Search the listing below for the string "between", then copy every line it appears in.

## Data extracts
■ ■ ■ ■ ■ ■ ■

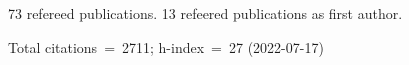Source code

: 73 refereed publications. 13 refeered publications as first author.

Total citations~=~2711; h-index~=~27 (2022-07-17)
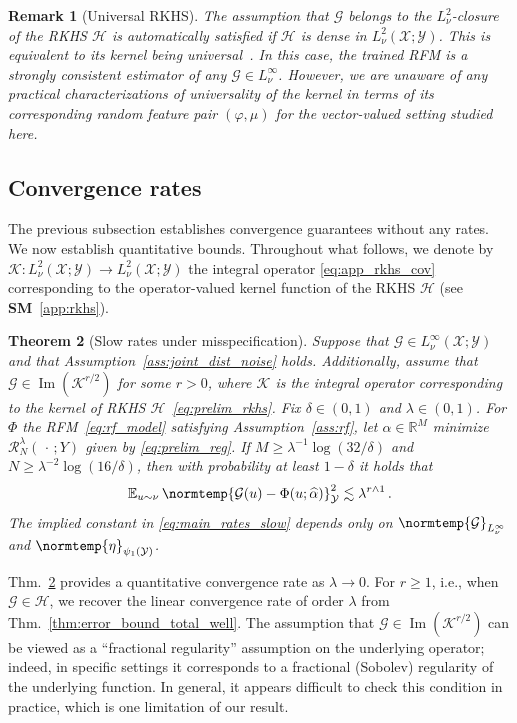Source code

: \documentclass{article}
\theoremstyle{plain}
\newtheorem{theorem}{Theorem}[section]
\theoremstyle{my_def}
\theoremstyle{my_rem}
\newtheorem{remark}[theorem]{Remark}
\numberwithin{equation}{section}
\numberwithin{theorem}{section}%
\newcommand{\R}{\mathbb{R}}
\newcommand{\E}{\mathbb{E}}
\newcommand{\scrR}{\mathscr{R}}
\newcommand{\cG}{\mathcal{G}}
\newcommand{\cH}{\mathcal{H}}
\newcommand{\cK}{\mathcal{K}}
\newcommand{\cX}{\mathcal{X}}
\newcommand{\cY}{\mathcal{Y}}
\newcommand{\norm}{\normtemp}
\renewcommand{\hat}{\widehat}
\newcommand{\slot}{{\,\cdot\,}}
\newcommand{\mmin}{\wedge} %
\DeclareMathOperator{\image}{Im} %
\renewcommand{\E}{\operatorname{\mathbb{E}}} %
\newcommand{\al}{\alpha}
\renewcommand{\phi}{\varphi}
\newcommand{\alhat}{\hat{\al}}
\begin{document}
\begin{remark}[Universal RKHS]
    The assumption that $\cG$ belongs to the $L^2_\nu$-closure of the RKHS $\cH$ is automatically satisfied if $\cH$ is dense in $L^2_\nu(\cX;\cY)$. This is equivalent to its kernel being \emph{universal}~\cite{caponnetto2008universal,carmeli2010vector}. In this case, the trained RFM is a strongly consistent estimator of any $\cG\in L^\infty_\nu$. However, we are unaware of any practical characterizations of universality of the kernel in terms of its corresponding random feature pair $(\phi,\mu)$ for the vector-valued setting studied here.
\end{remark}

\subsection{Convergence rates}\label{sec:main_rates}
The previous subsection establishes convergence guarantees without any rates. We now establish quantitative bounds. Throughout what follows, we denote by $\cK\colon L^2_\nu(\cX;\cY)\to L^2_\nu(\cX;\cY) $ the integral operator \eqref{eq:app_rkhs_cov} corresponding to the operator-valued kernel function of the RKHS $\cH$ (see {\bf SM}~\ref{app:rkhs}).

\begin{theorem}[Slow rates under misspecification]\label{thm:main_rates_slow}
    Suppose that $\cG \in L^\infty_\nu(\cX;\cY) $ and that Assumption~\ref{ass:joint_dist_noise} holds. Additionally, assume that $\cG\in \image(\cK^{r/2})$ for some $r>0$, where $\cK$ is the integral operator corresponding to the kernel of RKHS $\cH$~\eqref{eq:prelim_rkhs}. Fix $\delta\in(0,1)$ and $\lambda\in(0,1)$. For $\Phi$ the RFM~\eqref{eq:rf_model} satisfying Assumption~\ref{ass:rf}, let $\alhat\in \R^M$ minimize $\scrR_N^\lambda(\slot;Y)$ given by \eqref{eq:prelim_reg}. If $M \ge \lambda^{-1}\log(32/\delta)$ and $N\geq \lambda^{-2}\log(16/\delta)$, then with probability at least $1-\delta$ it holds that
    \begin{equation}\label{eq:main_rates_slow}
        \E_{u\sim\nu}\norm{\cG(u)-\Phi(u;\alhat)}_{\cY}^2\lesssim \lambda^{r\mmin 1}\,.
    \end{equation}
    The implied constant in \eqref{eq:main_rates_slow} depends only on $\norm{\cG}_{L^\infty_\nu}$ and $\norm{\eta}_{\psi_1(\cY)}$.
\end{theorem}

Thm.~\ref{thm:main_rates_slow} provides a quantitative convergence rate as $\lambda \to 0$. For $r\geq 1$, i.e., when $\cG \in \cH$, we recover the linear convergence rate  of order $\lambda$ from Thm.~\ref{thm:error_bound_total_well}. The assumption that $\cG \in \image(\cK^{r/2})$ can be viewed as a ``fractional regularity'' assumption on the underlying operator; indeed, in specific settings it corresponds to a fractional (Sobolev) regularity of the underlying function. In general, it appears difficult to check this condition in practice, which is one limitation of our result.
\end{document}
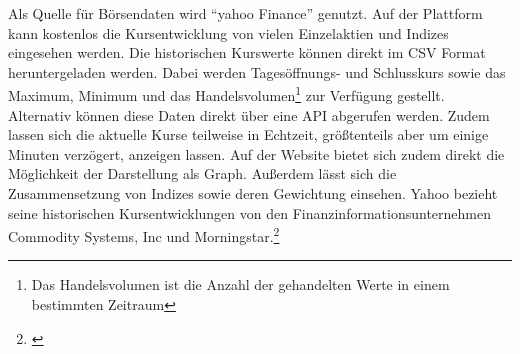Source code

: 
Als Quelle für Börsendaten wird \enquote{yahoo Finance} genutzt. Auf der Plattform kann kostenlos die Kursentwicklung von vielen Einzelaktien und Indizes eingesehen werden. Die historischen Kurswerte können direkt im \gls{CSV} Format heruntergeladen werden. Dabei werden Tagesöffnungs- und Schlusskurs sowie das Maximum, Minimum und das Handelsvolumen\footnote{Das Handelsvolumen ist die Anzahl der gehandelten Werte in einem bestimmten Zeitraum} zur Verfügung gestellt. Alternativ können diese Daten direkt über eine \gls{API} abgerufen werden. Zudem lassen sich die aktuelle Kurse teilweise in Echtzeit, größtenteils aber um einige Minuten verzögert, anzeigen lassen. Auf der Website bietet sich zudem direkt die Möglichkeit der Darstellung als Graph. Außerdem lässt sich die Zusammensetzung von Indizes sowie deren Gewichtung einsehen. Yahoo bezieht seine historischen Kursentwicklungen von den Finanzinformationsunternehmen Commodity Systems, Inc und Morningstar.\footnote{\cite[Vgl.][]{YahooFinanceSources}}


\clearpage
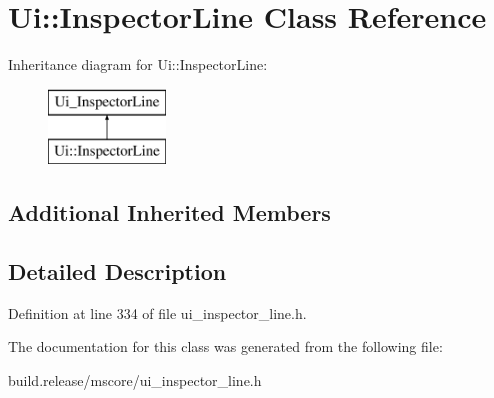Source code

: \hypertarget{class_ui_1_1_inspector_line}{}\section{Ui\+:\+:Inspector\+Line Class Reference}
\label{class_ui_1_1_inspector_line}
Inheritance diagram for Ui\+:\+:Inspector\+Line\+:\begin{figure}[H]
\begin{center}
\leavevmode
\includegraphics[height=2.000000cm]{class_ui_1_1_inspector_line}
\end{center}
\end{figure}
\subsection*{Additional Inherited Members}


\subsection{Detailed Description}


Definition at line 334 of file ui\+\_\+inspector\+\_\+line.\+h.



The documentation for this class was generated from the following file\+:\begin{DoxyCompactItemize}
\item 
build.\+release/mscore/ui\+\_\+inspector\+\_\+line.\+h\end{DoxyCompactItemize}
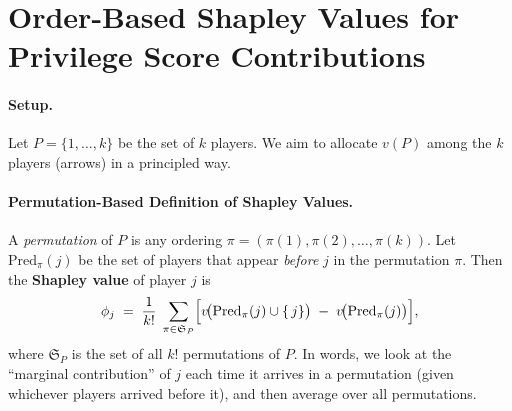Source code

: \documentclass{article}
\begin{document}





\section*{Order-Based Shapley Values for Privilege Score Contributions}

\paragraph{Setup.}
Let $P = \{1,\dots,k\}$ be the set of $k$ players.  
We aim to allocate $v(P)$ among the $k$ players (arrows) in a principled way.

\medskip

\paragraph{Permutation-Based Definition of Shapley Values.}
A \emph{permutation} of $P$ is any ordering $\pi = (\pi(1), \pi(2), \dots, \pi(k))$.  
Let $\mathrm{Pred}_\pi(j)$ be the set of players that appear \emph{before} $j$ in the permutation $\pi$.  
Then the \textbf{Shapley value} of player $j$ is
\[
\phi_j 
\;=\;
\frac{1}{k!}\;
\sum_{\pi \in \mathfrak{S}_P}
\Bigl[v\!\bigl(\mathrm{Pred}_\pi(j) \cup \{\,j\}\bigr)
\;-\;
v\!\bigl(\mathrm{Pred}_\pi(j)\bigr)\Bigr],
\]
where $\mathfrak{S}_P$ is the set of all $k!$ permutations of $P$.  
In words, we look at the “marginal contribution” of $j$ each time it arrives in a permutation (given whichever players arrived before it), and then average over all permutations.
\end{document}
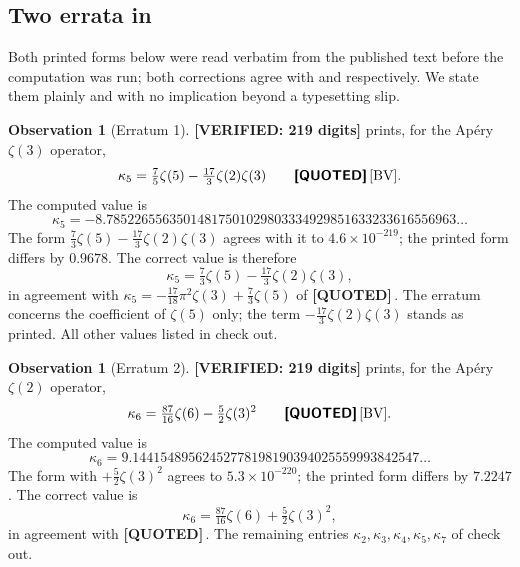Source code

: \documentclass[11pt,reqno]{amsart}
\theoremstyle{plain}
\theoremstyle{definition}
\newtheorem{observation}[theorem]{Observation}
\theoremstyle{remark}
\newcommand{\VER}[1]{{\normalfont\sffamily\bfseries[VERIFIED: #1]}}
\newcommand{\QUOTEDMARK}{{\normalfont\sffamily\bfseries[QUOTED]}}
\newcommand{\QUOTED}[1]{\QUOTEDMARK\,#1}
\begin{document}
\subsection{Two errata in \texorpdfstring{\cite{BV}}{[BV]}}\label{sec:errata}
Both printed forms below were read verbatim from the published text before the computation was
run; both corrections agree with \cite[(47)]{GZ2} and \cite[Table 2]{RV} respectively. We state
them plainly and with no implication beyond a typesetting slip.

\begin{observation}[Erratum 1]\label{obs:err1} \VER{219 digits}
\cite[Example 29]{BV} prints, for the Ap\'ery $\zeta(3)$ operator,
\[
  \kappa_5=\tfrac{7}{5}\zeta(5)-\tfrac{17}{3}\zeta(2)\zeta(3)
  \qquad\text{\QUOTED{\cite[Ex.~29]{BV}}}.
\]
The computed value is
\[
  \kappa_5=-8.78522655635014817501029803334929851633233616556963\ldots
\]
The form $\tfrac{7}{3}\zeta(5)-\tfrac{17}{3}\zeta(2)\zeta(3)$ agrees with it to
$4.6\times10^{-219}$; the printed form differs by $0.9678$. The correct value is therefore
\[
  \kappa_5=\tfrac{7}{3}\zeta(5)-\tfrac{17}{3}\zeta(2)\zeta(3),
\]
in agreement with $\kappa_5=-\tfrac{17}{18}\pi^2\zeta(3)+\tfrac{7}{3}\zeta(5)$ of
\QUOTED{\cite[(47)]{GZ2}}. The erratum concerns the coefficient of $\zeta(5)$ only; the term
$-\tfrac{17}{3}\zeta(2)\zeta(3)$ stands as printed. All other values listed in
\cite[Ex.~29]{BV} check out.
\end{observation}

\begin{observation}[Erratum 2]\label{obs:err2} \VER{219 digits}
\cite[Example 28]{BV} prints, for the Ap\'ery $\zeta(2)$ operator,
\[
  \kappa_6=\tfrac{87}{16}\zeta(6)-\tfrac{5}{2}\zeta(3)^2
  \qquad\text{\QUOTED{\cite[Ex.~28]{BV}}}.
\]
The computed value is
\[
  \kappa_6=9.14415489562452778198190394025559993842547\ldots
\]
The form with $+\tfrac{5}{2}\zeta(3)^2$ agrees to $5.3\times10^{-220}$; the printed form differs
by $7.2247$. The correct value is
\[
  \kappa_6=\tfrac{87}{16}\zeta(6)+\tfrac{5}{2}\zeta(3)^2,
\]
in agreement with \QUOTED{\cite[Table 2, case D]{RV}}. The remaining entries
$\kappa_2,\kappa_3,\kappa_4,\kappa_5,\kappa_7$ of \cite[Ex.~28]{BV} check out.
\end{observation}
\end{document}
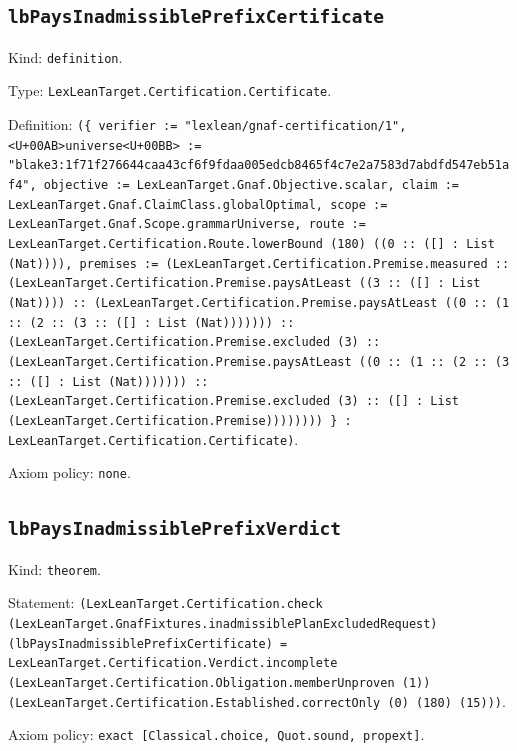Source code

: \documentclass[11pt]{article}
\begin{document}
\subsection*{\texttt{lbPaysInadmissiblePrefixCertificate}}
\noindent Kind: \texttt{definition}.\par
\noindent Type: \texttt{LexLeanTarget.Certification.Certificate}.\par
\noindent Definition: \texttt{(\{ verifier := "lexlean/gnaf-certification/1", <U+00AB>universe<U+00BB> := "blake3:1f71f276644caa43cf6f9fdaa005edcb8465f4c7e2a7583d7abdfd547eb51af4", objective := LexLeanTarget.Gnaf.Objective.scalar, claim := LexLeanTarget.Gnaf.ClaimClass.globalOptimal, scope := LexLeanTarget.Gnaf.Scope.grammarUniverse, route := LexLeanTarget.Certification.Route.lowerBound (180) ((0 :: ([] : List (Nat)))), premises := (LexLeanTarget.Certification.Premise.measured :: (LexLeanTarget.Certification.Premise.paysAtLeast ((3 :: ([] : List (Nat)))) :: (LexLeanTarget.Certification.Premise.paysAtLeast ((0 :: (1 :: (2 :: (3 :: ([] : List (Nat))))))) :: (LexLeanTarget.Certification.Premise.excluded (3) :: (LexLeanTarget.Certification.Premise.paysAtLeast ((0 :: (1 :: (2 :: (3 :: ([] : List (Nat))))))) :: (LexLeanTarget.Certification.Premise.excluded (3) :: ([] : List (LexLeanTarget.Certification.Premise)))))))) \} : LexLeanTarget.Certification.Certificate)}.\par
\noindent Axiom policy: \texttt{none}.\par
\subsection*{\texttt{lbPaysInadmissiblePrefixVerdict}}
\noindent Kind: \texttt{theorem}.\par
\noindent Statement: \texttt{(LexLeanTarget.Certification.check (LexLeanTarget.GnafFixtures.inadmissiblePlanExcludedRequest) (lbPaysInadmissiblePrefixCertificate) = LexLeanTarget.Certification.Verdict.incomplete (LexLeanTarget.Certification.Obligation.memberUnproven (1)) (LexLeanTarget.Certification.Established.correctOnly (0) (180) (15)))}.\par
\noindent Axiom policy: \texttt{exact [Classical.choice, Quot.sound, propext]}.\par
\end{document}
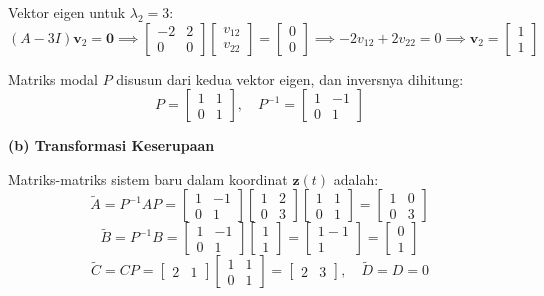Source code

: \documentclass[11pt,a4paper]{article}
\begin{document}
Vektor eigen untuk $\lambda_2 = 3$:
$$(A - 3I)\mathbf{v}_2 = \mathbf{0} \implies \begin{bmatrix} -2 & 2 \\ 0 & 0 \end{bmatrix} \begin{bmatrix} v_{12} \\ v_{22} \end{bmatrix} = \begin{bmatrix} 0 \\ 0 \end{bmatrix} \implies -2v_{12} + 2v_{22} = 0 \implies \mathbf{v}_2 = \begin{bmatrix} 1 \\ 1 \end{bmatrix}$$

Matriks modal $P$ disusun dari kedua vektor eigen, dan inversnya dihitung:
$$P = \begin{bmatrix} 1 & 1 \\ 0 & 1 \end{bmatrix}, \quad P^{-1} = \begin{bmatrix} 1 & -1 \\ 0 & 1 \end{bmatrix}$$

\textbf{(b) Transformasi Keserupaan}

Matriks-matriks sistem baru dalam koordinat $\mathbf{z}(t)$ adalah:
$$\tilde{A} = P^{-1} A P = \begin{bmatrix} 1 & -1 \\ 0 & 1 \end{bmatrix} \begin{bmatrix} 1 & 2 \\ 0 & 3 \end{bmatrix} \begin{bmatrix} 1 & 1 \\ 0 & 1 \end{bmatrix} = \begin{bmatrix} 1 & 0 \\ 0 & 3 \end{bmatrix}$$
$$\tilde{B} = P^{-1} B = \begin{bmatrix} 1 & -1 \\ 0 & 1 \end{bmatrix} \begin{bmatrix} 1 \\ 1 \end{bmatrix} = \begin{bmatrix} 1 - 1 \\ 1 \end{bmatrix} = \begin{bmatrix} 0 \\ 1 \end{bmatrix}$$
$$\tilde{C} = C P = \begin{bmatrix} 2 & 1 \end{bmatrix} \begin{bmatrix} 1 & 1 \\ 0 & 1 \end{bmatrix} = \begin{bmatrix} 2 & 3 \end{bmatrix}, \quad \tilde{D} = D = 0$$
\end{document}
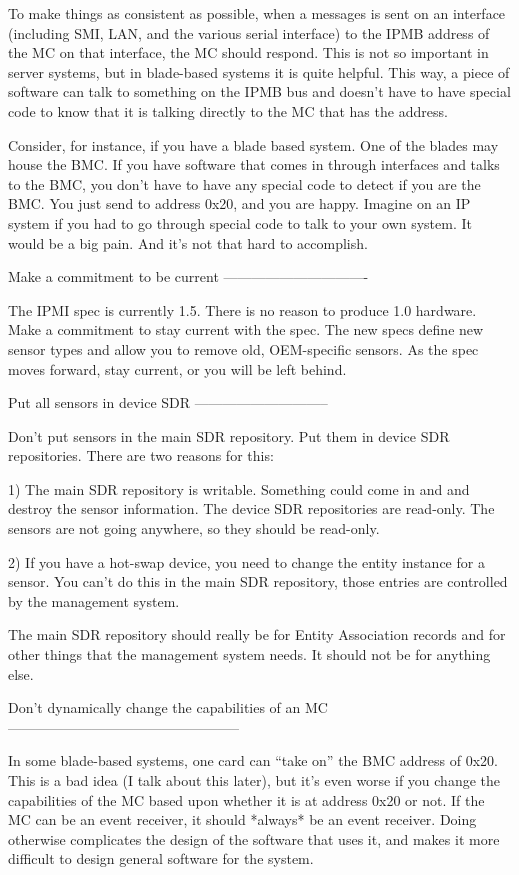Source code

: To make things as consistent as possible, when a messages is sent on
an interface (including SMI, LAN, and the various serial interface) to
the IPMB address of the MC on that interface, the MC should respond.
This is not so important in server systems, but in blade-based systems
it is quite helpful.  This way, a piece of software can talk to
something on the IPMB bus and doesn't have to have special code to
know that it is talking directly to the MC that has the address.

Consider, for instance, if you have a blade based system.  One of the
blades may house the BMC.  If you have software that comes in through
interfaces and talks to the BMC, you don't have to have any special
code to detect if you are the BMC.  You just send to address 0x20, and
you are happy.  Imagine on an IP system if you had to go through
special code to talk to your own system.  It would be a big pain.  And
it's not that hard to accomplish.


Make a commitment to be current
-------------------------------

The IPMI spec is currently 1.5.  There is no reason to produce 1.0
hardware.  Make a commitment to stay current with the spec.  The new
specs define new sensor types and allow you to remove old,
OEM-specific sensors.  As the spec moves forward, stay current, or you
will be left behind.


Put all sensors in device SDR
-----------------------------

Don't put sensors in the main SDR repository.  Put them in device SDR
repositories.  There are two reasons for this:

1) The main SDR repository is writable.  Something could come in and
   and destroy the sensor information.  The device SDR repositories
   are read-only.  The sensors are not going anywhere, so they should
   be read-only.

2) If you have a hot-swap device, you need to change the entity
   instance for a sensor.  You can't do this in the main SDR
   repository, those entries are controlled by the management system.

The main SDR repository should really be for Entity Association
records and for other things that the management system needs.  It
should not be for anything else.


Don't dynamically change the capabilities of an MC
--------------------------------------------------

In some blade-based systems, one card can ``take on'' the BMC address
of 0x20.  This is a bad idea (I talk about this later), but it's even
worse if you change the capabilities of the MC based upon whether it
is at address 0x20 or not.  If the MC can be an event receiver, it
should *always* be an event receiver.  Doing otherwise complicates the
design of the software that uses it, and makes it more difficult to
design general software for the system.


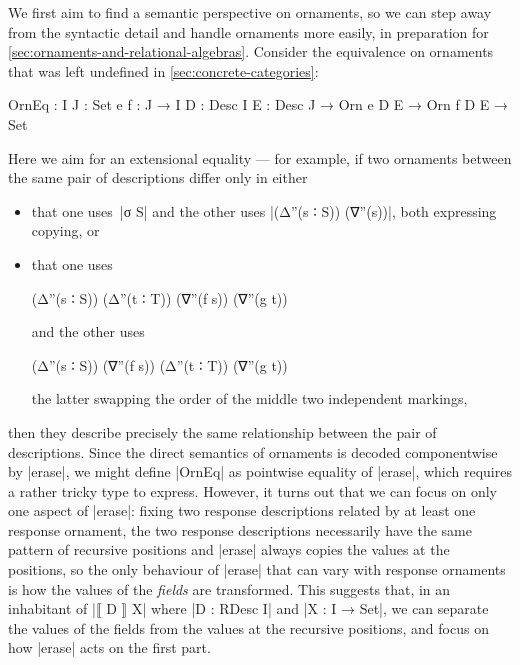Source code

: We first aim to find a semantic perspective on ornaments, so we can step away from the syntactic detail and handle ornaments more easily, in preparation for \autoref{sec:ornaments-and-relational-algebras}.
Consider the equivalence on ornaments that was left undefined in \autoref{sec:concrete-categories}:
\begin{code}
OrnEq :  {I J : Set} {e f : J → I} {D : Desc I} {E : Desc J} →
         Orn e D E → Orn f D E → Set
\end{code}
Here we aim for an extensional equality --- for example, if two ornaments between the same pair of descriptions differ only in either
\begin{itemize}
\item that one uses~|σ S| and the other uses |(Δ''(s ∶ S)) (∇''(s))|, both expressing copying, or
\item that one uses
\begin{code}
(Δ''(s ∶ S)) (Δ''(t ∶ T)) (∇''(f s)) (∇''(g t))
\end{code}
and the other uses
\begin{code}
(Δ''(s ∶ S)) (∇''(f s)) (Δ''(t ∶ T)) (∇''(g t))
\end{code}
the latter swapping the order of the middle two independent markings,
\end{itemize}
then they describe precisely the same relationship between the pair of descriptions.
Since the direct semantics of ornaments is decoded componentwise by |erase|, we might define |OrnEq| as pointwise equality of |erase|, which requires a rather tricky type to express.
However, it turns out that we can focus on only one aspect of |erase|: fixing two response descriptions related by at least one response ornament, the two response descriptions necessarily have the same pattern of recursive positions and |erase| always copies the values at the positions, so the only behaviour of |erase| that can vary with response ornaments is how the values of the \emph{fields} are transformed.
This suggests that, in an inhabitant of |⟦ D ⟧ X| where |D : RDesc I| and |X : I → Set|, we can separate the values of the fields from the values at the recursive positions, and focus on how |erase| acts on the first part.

■ ■ ■ ■ ■ ■ ■

## Result of the task
Here we aim for an extensional equality --- for example, if two ornaments between the same pair of descriptions differ only in either
then they describe precisely the same relationship between the pair of descriptions.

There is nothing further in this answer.